ZERO HORA - 20/02/2013
Passei duas semanas à beira-mar, caminhando, pedalando, rindo com os
amigos e mergulhada em boas leituras. Aproveitei o descanso para me
extasiar com Os Enamoramentos, de Javier Marias, para conhecer a ironia
cativante de David Foster Wallace em seu Ficando Longe do Fato de já
Estar meio que Longe de Tudo e voltei a consultar o filósofo Cioran,
cuja amargura não deixa de ter um lado divertido.
No último dia de praia, antes de retornar a Porto Alegre, li por
coincidência o seguinte trecho em um dos seus livros: “Se um governo
decretasse em pleno verão que as férias fossem prolongadas
indefinidamente e que, sob pena de morte, ninguém deveria abandonar o
paraíso em que se encontra, se produziriam suicídios em massa e
massacres sem precedentes”.
Fechei o livro e olhei para o mar azul à minha frente, com veleiros
brancos a navegar suavemente, parecendo propaganda de cartão de crédito,
e pensei em como eu reagiria se alguém decretasse: agora será esse
idílio para sempre, baby. Acho que desataria a chorar. O paraíso não tem
a mínima graça se não for confrontado com o inferno.
Às vezes, me pego sonhando com uma casinha num balneário pouco
movimentado, onde eu pudesse passar o ano inteiro nadando, escrevendo,
lendo, comendo peixe e demais alimentos saudáveis, e tudo me parece
encantador, ou então imagino uma casinha na serra, cercada de verde por
todos os lados, o clima frio, lareira, vinho tinto, eu igualmente
afastada da baderna urbana, fazendo minhas caminhadas contemplativas, e
também me parece um espetáculo de bem viver, até que alugo uma dessas
casinhas por 15 dias e acho tudo de fato sensacional, mas, lá pelas
tantas, percebo um formigamento na alma: até do trânsito da Nilo Peçanha
começo a sentir falta.
Onde me sinto verdadeiramente em casa? Não é no meu idealismo, e sim
na concretização das minhas atividades profissionais e pessoais. Me
sinto em casa em aeroportos, conhecendo gente nova, aceitando trabalhos
que produzem um glupt na garganta (misto de medo e excitação), fazendo
malabarismo para dar conta das tarefas programadas, acordando a cada
manhã sem saber direito o que o dia me trará.

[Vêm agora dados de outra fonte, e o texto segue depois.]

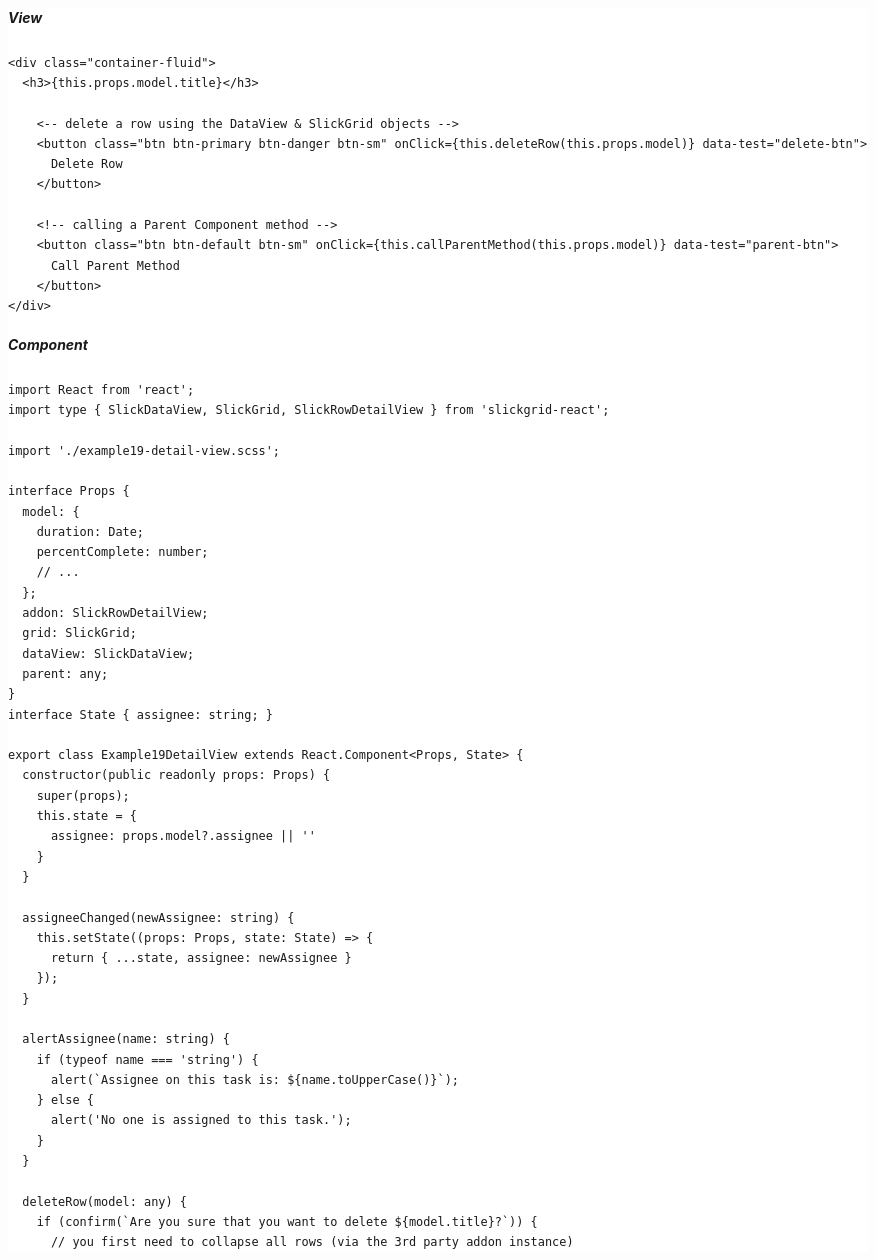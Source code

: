 ##### View
```tsx
<div class="container-fluid">
  <h3>{this.props.model.title}</h3>

    <-- delete a row using the DataView & SlickGrid objects -->
    <button class="btn btn-primary btn-danger btn-sm" onClick={this.deleteRow(this.props.model)} data-test="delete-btn">
      Delete Row
    </button>

    <!-- calling a Parent Component method -->
    <button class="btn btn-default btn-sm" onClick={this.callParentMethod(this.props.model)} data-test="parent-btn">
      Call Parent Method
    </button>
</div>
```

##### Component
```tsx
import React from 'react';
import type { SlickDataView, SlickGrid, SlickRowDetailView } from 'slickgrid-react';

import './example19-detail-view.scss';

interface Props {
  model: {
    duration: Date;
    percentComplete: number;
    // ...
  };
  addon: SlickRowDetailView;
  grid: SlickGrid;
  dataView: SlickDataView;
  parent: any;
}
interface State { assignee: string; }

export class Example19DetailView extends React.Component<Props, State> {
  constructor(public readonly props: Props) {
    super(props);
    this.state = {
      assignee: props.model?.assignee || ''
    }
  }

  assigneeChanged(newAssignee: string) {
    this.setState((props: Props, state: State) => {
      return { ...state, assignee: newAssignee }
    });
  }

  alertAssignee(name: string) {
    if (typeof name === 'string') {
      alert(`Assignee on this task is: ${name.toUpperCase()}`);
    } else {
      alert('No one is assigned to this task.');
    }
  }

  deleteRow(model: any) {
    if (confirm(`Are you sure that you want to delete ${model.title}?`)) {
      // you first need to collapse all rows (via the 3rd party addon instance)
```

E, apesar de toda a carga adrenalínica, finalizo essa odisseia
jogada no sofá ouvindo música, com a satisfação de ter cumprido o que
pretendia e de ainda ter sobrado tempo para o nada (sempre reservo um
tempo para coisa nenhuma). “Lar” é onde cabem todos os eus que me
habitam, não só o eu preguiçoso e indolente, mas também tudo o que
precede a ele.
Talvez mais adiante eu invista num segundo endereço em outra cidade e
alterne minhas permanências – um pouco lá, um pouco cá –, mas, por ora,
não pretendo me acomodar a um calendário composto só de domingos,
evitando o confronto com as angústias, as dúvidas, os desafios. Férias
só se justificam por serem provisórias, são fantásticas porque terminam,
é essa consciência do finito que faz com que valorizemos cada segundo
vivido.
Que bom estar de volta à imprevisibilidade dos dias.